DataFusion also offers a SQL API, read the full reference here
.. ipython:: python
import datafusion
from datafusion import col
import pyarrow
# create a context
ctx = datafusion.SessionContext()
# register a CSV
ctx.register_csv('pokemon', 'pokemon.csv')
# create a new statement via SQL
df = ctx.sql('SELECT "Attack"+"Defense", "Attack"-"Defense" FROM pokemon')
# collect and convert to pandas DataFrame
df.to_pandas()
You can opt-in to DataFusion automatically registering Arrow-compatible Python
objects that appear in SQL queries.

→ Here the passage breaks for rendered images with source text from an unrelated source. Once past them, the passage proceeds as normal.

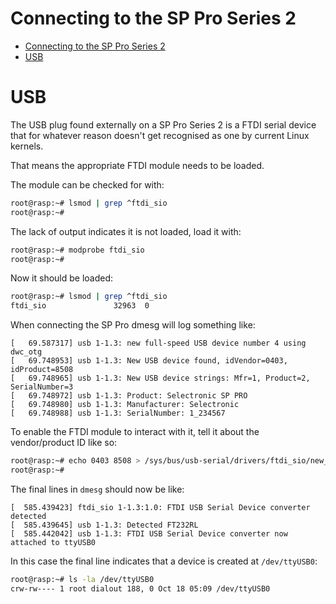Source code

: # Connecting to the SP Pro Series 2

<!-- TOC -->

- [Connecting to the SP Pro Series 2](#connecting-to-the-sp-pro-series-2)
- [USB](#usb)

<!-- /TOC -->

# USB

The USB plug found externally on a SP Pro Series 2 is a FTDI serial device that for whatever reason doesn't get recognised as one by current Linux kernels.

That means the appropriate FTDI module needs to be loaded.

The module can be checked for with:

```bash
root@rasp:~# lsmod | grep ^ftdi_sio
root@rasp:~#
```

The lack of output indicates it is not loaded, load it with:

```bash
root@rasp:~# modprobe ftdi_sio
root@rasp:~#
```

Now it should be loaded:

```bash
root@rasp:~# lsmod | grep ^ftdi_sio
ftdi_sio               32963  0 
```

When connecting the SP Pro dmesg will log something like:

```
[   69.587317] usb 1-1.3: new full-speed USB device number 4 using dwc_otg
[   69.748953] usb 1-1.3: New USB device found, idVendor=0403, idProduct=8508
[   69.748965] usb 1-1.3: New USB device strings: Mfr=1, Product=2, SerialNumber=3
[   69.748972] usb 1-1.3: Product: Selectronic SP PRO
[   69.748980] usb 1-1.3: Manufacturer: Selectronic
[   69.748988] usb 1-1.3: SerialNumber: 1_234567
```

To enable the FTDI module to interact with it, tell it about the vendor/product ID like so:

```bash
root@rasp:~# echo 0403 8508 > /sys/bus/usb-serial/drivers/ftdi_sio/new_id
root@rasp:~#
```

The final lines in `dmesg` should now be like:

```
[  585.439423] ftdi_sio 1-1.3:1.0: FTDI USB Serial Device converter detected
[  585.439645] usb 1-1.3: Detected FT232RL
[  585.442042] usb 1-1.3: FTDI USB Serial Device converter now attached to ttyUSB0
```

In this case the final line indicates that a device is created at `/dev/ttyUSB0`:

```bash
root@rasp:~# ls -la /dev/ttyUSB0 
crw-rw---- 1 root dialout 188, 0 Oct 18 05:09 /dev/ttyUSB0
```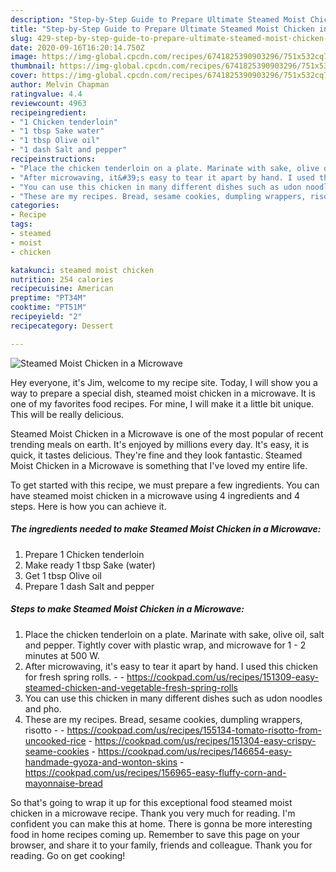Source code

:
```yaml
---
description: "Step-by-Step Guide to Prepare Ultimate Steamed Moist Chicken in a Microwave"
title: "Step-by-Step Guide to Prepare Ultimate Steamed Moist Chicken in a Microwave"
slug: 429-step-by-step-guide-to-prepare-ultimate-steamed-moist-chicken-in-a-microwave
date: 2020-09-16T16:20:14.750Z
image: https://img-global.cpcdn.com/recipes/6741825390903296/751x532cq70/steamed-moist-chicken-in-a-microwave-recipe-main-photo.jpg
thumbnail: https://img-global.cpcdn.com/recipes/6741825390903296/751x532cq70/steamed-moist-chicken-in-a-microwave-recipe-main-photo.jpg
cover: https://img-global.cpcdn.com/recipes/6741825390903296/751x532cq70/steamed-moist-chicken-in-a-microwave-recipe-main-photo.jpg
author: Melvin Chapman
ratingvalue: 4.4
reviewcount: 4963
recipeingredient:
- "1 Chicken tenderloin"
- "1 tbsp Sake water"
- "1 tbsp Olive oil"
- "1 dash Salt and pepper"
recipeinstructions:
- "Place the chicken tenderloin on a plate. Marinate with sake, olive oil, salt and pepper. Tightly cover with plastic wrap, and microwave for 1 - 2 minutes at 500 W."
- "After microwaving, it&#39;s easy to tear it apart by hand. I used this chicken for fresh spring rolls.  https://cookpad.com/us/recipes/151309-easy-steamed-chicken-and-vegetable-fresh-spring-rolls"
- "You can use this chicken in many different dishes such as udon noodles and pho."
- "These are my recipes. Bread, sesame cookies, dumpling wrappers, risotto  https://cookpad.com/us/recipes/155134-tomato-risotto-from-uncooked-rice https://cookpad.com/us/recipes/151304-easy-crispy-seame-cookies https://cookpad.com/us/recipes/146654-easy-handmade-gyoza-and-wonton-skins https://cookpad.com/us/recipes/156965-easy-fluffy-corn-and-mayonnaise-bread"
categories:
- Recipe
tags:
- steamed
- moist
- chicken

katakunci: steamed moist chicken 
nutrition: 254 calories
recipecuisine: American
preptime: "PT34M"
cooktime: "PT51M"
recipeyield: "2"
recipecategory: Dessert

---
```



![Steamed Moist Chicken in a Microwave](https://img-global.cpcdn.com/recipes/6741825390903296/751x532cq70/steamed-moist-chicken-in-a-microwave-recipe-main-photo.jpg)

Hey everyone, it's Jim, welcome to my recipe site. Today, I will show you a way to prepare a special dish, steamed moist chicken in a microwave. It is one of my favorites food recipes. For mine, I will make it a little bit unique. This will be really delicious.



Steamed Moist Chicken in a Microwave is one of the most popular of recent trending meals on earth. It's enjoyed by millions every day. It's easy, it is quick, it tastes delicious. They're fine and they look fantastic. Steamed Moist Chicken in a Microwave is something that I've loved my entire life.


To get started with this recipe, we must prepare a few ingredients. You can have steamed moist chicken in a microwave using 4 ingredients and 4 steps. Here is how you can achieve it.

<!--inarticleads1-->

##### The ingredients needed to make Steamed Moist Chicken in a Microwave:

1. Prepare 1 Chicken tenderloin
1. Make ready 1 tbsp Sake (water)
1. Get 1 tbsp Olive oil
1. Prepare 1 dash Salt and pepper




<!--inarticleads2-->

##### Steps to make Steamed Moist Chicken in a Microwave:

1. Place the chicken tenderloin on a plate. Marinate with sake, olive oil, salt and pepper. Tightly cover with plastic wrap, and microwave for 1 - 2 minutes at 500 W.
1. After microwaving, it&#39;s easy to tear it apart by hand. I used this chicken for fresh spring rolls. -  - https://cookpad.com/us/recipes/151309-easy-steamed-chicken-and-vegetable-fresh-spring-rolls
1. You can use this chicken in many different dishes such as udon noodles and pho.
1. These are my recipes. Bread, sesame cookies, dumpling wrappers, risotto -  - https://cookpad.com/us/recipes/155134-tomato-risotto-from-uncooked-rice - https://cookpad.com/us/recipes/151304-easy-crispy-seame-cookies - https://cookpad.com/us/recipes/146654-easy-handmade-gyoza-and-wonton-skins - https://cookpad.com/us/recipes/156965-easy-fluffy-corn-and-mayonnaise-bread




So that's going to wrap it up for this exceptional food steamed moist chicken in a microwave recipe. Thank you very much for reading. I'm confident you can make this at home. There is gonna be more interesting food in home recipes coming up. Remember to save this page on your browser, and share it to your family, friends and colleague. Thank you for reading. Go on get cooking!
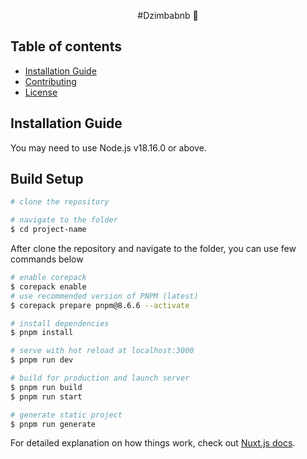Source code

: <div align="center">

#Dzimbabnb 🚀

</div>


## Table of contents

- [Installation Guide](#installation-guide)
- [Contributing](#contributing)
- [License](#license)

## Installation Guide

You may need to use Node.js v18.16.0 or above.
## Build Setup

```bash
# clone the repository

# navigate to the folder
$ cd project-name
```

After clone the repository and navigate to the folder, you can use few commands below

```bash
# enable corepack
$ corepack enable
# use recommended version of PNPM (latest)
$ corepack prepare pnpm@8.6.6 --activate

# install dependencies
$ pnpm install

# serve with hot reload at localhost:3000
$ pnpm run dev

# build for production and launch server
$ pnpm run build
$ pnpm run start

# generate static project
$ pnpm run generate
```

For detailed explanation on how things work, check out [Nuxt.js docs](https://nuxtjs.org).



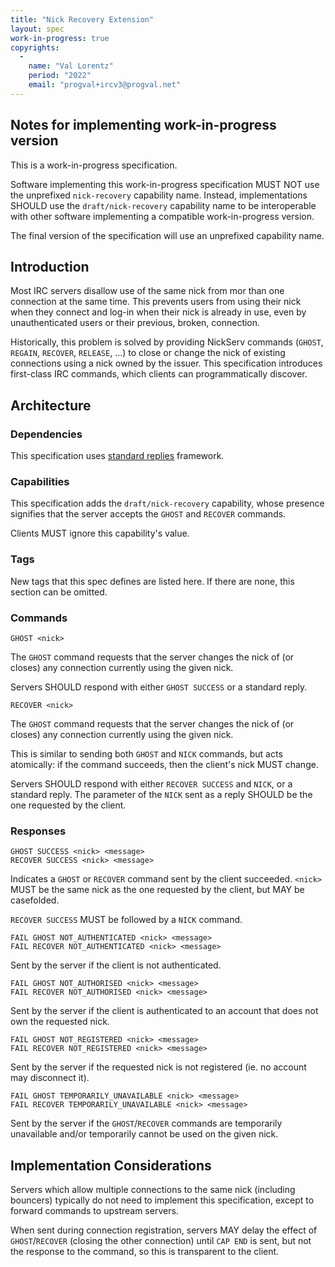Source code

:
 ```yaml
---
title: "Nick Recovery Extension"
layout: spec
work-in-progress: true
copyrights:
  -
    name: "Val Lorentz"
    period: "2022"
    email: "progval+ircv3@progval.net"
---
```


## Notes for implementing work-in-progress version

This is a work-in-progress specification.

Software implementing this work-in-progress specification MUST NOT use the
unprefixed `nick-recovery` capability name. Instead, implementations SHOULD
use the `draft/nick-recovery` capability name to be interoperable with other
software implementing a compatible work-in-progress version.

The final version of the specification will use an unprefixed capability name.


## Introduction

Most IRC servers disallow use of the same nick from mor than one connection at the same time.
This prevents users from using their nick when they connect and log-in when their nick is already in use, even by unauthenticated users or their previous, broken, connection.

Historically, this problem is solved by providing NickServ commands (`GHOST`, `REGAIN`, `RECOVER`, `RELEASE`, ...) to close or change the nick of existing connections using a nick owned by the issuer.
This specification introduces first-class IRC commands, which clients can programmatically discover.


## Architecture

### Dependencies

This specification uses [standard replies][] framework.

### Capabilities

This specification adds the `draft/nick-recovery` capability, whose presence signifies that the server accepts the `GHOST` and `RECOVER` commands.

Clients MUST ignore this capability's value.

### Tags

New tags that this spec defines are listed here. If there are none, this section can be omitted.

### Commands

    GHOST <nick>

The `GHOST` command requests that the server changes the nick of (or closes) any connection currently using the given nick.

Servers SHOULD respond with either `GHOST SUCCESS` or a standard reply.

    RECOVER <nick>

The `GHOST` command requests that the server changes the nick of (or closes) any connection currently using the given nick.

This is similar to sending both `GHOST` and `NICK` commands, but acts atomically: if the command succeeds, then the client's nick MUST change.

Servers SHOULD respond with either `RECOVER SUCCESS` and `NICK`, or a standard reply.
The parameter of the `NICK` sent as a reply SHOULD be the one requested by the client.

### Responses

    GHOST SUCCESS <nick> <message>
    RECOVER SUCCESS <nick> <message>

Indicates a `GHOST` or `RECOVER` command sent by the client succeeded.
`<nick>` MUST be the same nick as the one requested by the client, but MAY be casefolded.

`RECOVER SUCCESS` MUST be followed by a `NICK` command.

    FAIL GHOST NOT_AUTHENTICATED <nick> <message>
    FAIL RECOVER NOT_AUTHENTICATED <nick> <message>

Sent by the server if the client is not authenticated.

    FAIL GHOST NOT_AUTHORISED <nick> <message>
    FAIL RECOVER NOT_AUTHORISED <nick> <message>

Sent by the server if the client is authenticated to an account that does not own the requested nick.

    FAIL GHOST NOT_REGISTERED <nick> <message>
    FAIL RECOVER NOT_REGISTERED <nick> <message>

Sent by the server if the requested nick is not registered (ie. no account may disconnect it).

    FAIL GHOST TEMPORARILY_UNAVAILABLE <nick> <message>
    FAIL RECOVER TEMPORARILY_UNAVAILABLE <nick> <message>

Sent by the server if the `GHOST`/`RECOVER` commands are temporarily unavailable and/or temporarily cannot be used on the given nick.


## Implementation Considerations

Servers which allow multiple connections to the same nick (including bouncers) typically do not need to implement this specification, except to forward commands to upstream servers.

When sent during connection registration, servers MAY delay the effect of `GHOST`/`RECOVER` (closing the other connection) until `CAP END` is sent, but not the response to the command, so this is transparent to the client.


[standard replies]: ../extensions/standard-replies.html

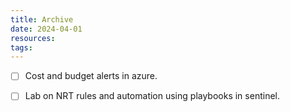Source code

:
 ```yaml
---
title: Archive
date: 2024-04-01
resources: 
tags:
---
```


- [ ] Cost and budget alerts in azure.
- [ ] Lab on NRT rules and automation using playbooks in sentinel.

This removes the need to call
register_* helpers explicitly when working with in-memory data structures.
import pyarrow as pa
from datafusion import SessionContext
ctx = SessionContext(auto_register_python_objects=True)
orders = pa.Table.from_pydict({"item": ["apple", "pear"], "qty": [5, 2]})
result = ctx.sql("SELECT item, qty FROM orders WHERE qty > 2")
print(result.to_pandas())The feature inspects the call stack for variables whose names match missing
tables and registers them if they expose Arrow data (including pandas and
Polars DataFrames). Existing contexts can enable or disable the behavior at
runtime through :py:meth:`SessionContext.set_python_table_lookup` or by passing
auto_register_python_objects when constructing the session.